In Microsoft’s terminology, an open XML ZIP file is called a 
package.  Files inside that package are called parts.  It is important to know 
that every part has a defined content type and there are no default type 
presumptions based on the file extension.  Content type can describe anything, 
application XML, user XML, images, sounds, video or any other binary objects. 
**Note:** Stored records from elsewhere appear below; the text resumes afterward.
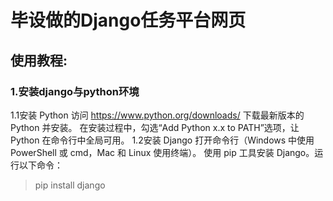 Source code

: # 毕设做的Django任务平台网页  


## 使用教程:  

### 1.安装django与python环境  

1.1安装 Python
访问 https://www.python.org/downloads/ 下载最新版本的 Python 并安装。
在安装过程中，勾选“Add Python x.x to PATH”选项，让 Python 在命令行中全局可用。
1.2安装 Django
打开命令行（Windows 中使用 PowerShell 或 cmd，Mac 和 Linux 使用终端）。
使用 pip 工具安装 Django。运行以下命令：
>pip install django

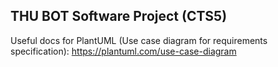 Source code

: ## THU BOT Software Project (CTS5)

Useful docs for PlantUML (Use case diagram for requirements specification): https://plantuml.com/use-case-diagram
 Every part must be connected to some other part using a relationship.  Inside 
the package are special XML files with “.rels” extension which define 
relationship between parts.  There is also a start part (sometimes called 
“root”, which is a bit misleading because graph containing all parts does not 
have to be a tree structure), so the entire structure looks like Figure 1. 
Figure 1 
To cut a long story short, in order to read the data from an 
Open XML file you need to: 
1)       Open the package as a ZIP archive; any standard ZIP 
library will do. 
2)       Find parts that contain data you want to read.  You 
can navigate through relationship graph (more complex) or you can presume that 
certain parts have a defined name and path (Microsoft can change that in the 
future). 
3)       Read parts you are interested in using standard XML 
library (if they are XML) or some other method (if they are images, sounds or of 
some other type). 
On the other hand, if you want to create a new Open XML file, 
you need to: 
1)       Create/get all necessary parts by using some 
standard XML library (if they are XML), by copying them or by using some other 
method. 
2)       Create all relationships by creating “.rels” 
files. 
3)       Create content types by creating a 
“[Content_Types].xml” file. 
4)       Package everything into a ZIP file with an 
appropriate extension (DOCX, XLSX or PPTX), any standard ZIP library will 
do. 
The whole story about packages, parts, content types and 
relations is the same for all Open XML documents (regardless of their 
originating application) and Microsoft refers to it as Open Packaging 
Conventions. 
 | |
| Excel 2007 Open XML specifics | |
[ Back To Top ] 
Excel 2007 extends on the basis of Open Packaging Conventions 
by adding its own application-specific XML types.  Reference schemas for all XML 
files used in Office can be downloaded from MSDN, but some things are still open 
to change until the final Excel 2007 release. 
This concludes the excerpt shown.